_RECORDS TO USE_.
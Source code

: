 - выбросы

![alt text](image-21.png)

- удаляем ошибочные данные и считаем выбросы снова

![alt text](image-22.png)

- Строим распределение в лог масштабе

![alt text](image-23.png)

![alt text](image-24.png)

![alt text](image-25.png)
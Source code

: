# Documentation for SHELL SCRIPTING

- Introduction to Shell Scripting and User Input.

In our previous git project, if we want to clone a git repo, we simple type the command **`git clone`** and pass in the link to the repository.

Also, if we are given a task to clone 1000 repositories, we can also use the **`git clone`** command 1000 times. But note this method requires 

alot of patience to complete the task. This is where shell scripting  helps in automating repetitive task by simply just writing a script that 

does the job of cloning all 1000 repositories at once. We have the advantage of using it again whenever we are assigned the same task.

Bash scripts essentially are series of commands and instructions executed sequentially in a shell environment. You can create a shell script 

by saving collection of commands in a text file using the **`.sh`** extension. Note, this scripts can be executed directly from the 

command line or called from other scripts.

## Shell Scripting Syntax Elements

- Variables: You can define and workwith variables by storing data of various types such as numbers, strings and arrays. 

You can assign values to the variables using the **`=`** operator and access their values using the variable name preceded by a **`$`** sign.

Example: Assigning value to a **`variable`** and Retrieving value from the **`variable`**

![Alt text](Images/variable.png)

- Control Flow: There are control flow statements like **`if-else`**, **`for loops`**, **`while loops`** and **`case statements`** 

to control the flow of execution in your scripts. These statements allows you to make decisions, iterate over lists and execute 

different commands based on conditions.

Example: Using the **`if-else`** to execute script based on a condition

==

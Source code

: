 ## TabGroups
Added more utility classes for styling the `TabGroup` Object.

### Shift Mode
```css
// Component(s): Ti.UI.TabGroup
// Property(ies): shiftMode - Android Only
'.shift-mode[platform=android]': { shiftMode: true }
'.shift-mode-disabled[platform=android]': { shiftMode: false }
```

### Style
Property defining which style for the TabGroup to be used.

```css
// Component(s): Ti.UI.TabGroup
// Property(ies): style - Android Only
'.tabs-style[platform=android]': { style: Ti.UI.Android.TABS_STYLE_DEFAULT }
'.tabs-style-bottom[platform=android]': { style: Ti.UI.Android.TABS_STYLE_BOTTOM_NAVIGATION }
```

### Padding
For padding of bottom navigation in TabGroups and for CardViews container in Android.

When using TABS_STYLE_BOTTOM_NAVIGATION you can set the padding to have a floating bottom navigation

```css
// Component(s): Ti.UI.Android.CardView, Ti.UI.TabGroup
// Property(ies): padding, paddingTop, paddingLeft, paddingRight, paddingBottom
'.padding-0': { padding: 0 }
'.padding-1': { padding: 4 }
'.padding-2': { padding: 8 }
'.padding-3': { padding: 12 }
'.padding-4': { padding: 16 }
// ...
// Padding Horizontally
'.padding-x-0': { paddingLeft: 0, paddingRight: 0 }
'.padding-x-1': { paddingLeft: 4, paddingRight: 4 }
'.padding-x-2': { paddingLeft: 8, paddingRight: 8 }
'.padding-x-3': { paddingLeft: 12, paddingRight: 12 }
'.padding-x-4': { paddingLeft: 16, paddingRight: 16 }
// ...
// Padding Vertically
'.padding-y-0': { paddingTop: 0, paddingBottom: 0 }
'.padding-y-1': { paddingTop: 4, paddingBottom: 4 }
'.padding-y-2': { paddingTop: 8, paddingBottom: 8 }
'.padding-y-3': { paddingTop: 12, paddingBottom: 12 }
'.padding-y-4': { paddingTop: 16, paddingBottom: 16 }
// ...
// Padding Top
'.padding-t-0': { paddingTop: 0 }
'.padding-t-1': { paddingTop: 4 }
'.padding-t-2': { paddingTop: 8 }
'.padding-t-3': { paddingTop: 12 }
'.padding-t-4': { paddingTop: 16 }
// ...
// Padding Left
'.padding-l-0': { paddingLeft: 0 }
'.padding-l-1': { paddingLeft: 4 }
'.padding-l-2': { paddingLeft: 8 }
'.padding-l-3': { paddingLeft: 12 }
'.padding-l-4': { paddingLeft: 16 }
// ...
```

_THE TASK_. Write out every line of the preceding listing that contains "executed".

_RESPONSE TO THE EXERCISE_.
Bash scripts essentially are series of commands and instructions executed sequentially in a shell environment. You can create a shell script 
by saving collection of commands in a text file using the **`.sh`** extension. Note, this scripts can be executed directly from the 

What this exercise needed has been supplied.